**WHAT IS BEING ASKED:** Emit the data below verbatim, stripping out any pictures.

(Saved data entries)
------------------------------

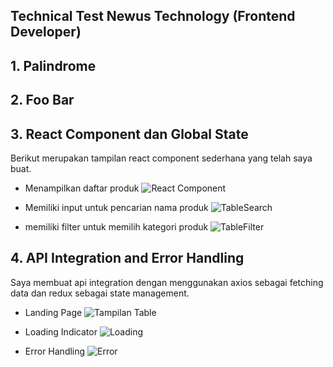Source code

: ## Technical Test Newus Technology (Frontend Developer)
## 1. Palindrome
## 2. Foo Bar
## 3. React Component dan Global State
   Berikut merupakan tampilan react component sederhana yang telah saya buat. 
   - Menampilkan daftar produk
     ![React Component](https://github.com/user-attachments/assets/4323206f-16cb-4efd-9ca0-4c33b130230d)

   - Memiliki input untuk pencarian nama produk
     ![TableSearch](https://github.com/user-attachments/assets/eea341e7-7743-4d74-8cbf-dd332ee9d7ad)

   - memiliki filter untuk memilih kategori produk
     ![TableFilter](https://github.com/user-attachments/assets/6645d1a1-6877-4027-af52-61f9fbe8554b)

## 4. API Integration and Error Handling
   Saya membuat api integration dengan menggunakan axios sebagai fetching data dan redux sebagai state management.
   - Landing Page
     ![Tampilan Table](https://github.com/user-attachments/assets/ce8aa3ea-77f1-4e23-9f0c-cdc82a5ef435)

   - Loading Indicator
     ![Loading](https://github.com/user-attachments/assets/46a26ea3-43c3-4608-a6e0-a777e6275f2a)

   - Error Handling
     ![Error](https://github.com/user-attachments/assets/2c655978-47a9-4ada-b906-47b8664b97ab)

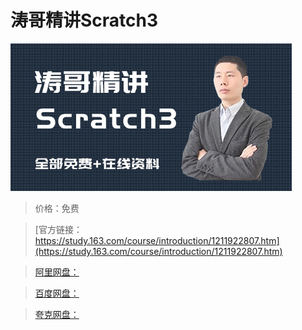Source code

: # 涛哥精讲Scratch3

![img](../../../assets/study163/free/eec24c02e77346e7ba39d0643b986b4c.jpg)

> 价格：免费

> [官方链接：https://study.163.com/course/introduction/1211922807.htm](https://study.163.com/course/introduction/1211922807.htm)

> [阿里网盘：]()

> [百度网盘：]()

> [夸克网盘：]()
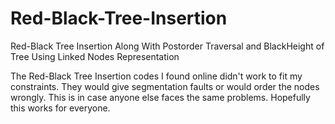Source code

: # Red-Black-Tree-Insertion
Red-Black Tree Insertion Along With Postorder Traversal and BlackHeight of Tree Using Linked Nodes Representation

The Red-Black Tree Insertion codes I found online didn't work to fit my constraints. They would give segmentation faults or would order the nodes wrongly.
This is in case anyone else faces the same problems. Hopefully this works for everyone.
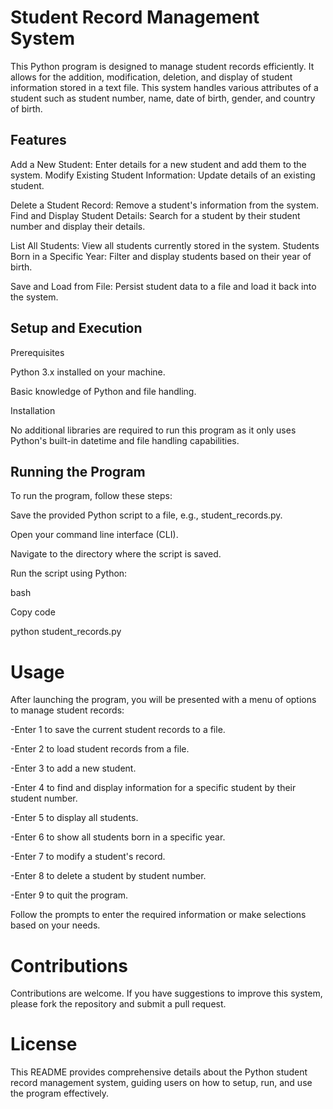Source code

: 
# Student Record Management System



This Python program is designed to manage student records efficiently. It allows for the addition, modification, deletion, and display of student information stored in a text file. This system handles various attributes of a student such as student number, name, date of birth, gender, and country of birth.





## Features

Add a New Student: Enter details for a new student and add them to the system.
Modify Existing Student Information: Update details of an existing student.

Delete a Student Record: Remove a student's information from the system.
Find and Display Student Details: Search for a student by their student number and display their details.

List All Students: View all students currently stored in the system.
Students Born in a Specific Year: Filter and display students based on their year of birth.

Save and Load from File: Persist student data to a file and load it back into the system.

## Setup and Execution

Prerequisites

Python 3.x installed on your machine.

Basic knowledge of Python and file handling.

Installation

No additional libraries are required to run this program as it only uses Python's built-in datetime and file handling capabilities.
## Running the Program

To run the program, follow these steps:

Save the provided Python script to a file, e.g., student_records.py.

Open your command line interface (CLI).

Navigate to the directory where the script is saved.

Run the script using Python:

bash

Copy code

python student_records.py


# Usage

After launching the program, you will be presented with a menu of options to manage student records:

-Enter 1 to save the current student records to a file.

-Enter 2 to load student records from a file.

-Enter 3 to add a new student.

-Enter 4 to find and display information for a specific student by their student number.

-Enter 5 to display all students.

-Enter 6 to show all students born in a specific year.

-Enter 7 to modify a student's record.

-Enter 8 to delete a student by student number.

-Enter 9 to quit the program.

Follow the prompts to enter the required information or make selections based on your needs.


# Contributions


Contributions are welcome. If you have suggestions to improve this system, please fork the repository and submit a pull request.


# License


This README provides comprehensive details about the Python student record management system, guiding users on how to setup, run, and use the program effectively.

------------------------------

**RESULT:**
Source code

: ## Technical Test Newus Technology (Frontend Developer)
## 1. Palindrome
## 2. Foo Bar
## 3. React Component dan Global State
   Berikut merupakan tampilan react component sederhana yang telah saya buat. 
   - Menampilkan daftar produk
     ![React Component](https://github.com/user-attachments/assets/4323206f-16cb-4efd-9ca0-4c33b130230d)

   - Memiliki input untuk pencarian nama produk
     ![TableSearch](https://github.com/user-attachments/assets/eea341e7-7743-4d74-8cbf-dd332ee9d7ad)

   - memiliki filter untuk memilih kategori produk
     ![TableFilter](https://github.com/user-attachments/assets/6645d1a1-6877-4027-af52-61f9fbe8554b)

## 4. API Integration and Error Handling
   Saya membuat api integration dengan menggunakan axios sebagai fetching data dan redux sebagai state management.
   - Landing Page
     ![Tampilan Table](https://github.com/user-attachments/assets/ce8aa3ea-77f1-4e23-9f0c-cdc82a5ef435)

   - Loading Indicator
     ![Loading](https://github.com/user-attachments/assets/46a26ea3-43c3-4608-a6e0-a777e6275f2a)

   - Error Handling
     ![Error](https://github.com/user-attachments/assets/2c655978-47a9-4ada-b906-47b8664b97ab)

Source code

: # 涛哥精讲Scratch3

![img](../../../assets/study163/free/eec24c02e77346e7ba39d0643b986b4c.jpg)

> 价格：免费

> [官方链接：https://study.163.com/course/introduction/1211922807.htm](https://study.163.com/course/introduction/1211922807.htm)

> [阿里网盘：]()

> [百度网盘：]()

> [夸克网盘：]()
Source code

: # Red-Black-Tree-Insertion
Red-Black Tree Insertion Along With Postorder Traversal and BlackHeight of Tree Using Linked Nodes Representation

The Red-Black Tree Insertion codes I found online didn't work to fit my constraints. They would give segmentation faults or would order the nodes wrongly.
This is in case anyone else faces the same problems. Hopefully this works for everyone.
Source code

: 
# Student Record Management System



This Python program is designed to manage student records efficiently. It allows for the addition, modification, deletion, and display of student information stored in a text file. This system handles various attributes of a student such as student number, name, date of birth, gender, and country of birth.





## Features

Add a New Student: Enter details for a new student and add them to the system.
Modify Existing Student Information: Update details of an existing student.

Delete a Student Record: Remove a student's information from the system.
Find and Display Student Details: Search for a student by their student number and display their details.

List All Students: View all students currently stored in the system.
Students Born in a Specific Year: Filter and display students based on their year of birth.

Save and Load from File: Persist student data to a file and load it back into the system.

## Setup and Execution

Prerequisites

Python 3.x installed on your machine.

Basic knowledge of Python and file handling.

Installation

No additional libraries are required to run this program as it only uses Python's built-in datetime and file handling capabilities.
## Running the Program

To run the program, follow these steps:

Save the provided Python script to a file, e.g., student_records.py.

Open your command line interface (CLI).

Navigate to the directory where the script is saved.

Run the script using Python:

bash

Copy code

python student_records.py


# Usage

After launching the program, you will be presented with a menu of options to manage student records:

-Enter 1 to save the current student records to a file.

-Enter 2 to load student records from a file.

-Enter 3 to add a new student.

-Enter 4 to find and display information for a specific student by their student number.

-Enter 5 to display all students.

-Enter 6 to show all students born in a specific year.

-Enter 7 to modify a student's record.

-Enter 8 to delete a student by student number.

-Enter 9 to quit the program.

Follow the prompts to enter the required information or make selections based on your needs.


# Contributions


Contributions are welcome. If you have suggestions to improve this system, please fork the repository and submit a pull request.


# License


This README provides comprehensive details about the Python student record management system, guiding users on how to setup, run, and use the program effectively.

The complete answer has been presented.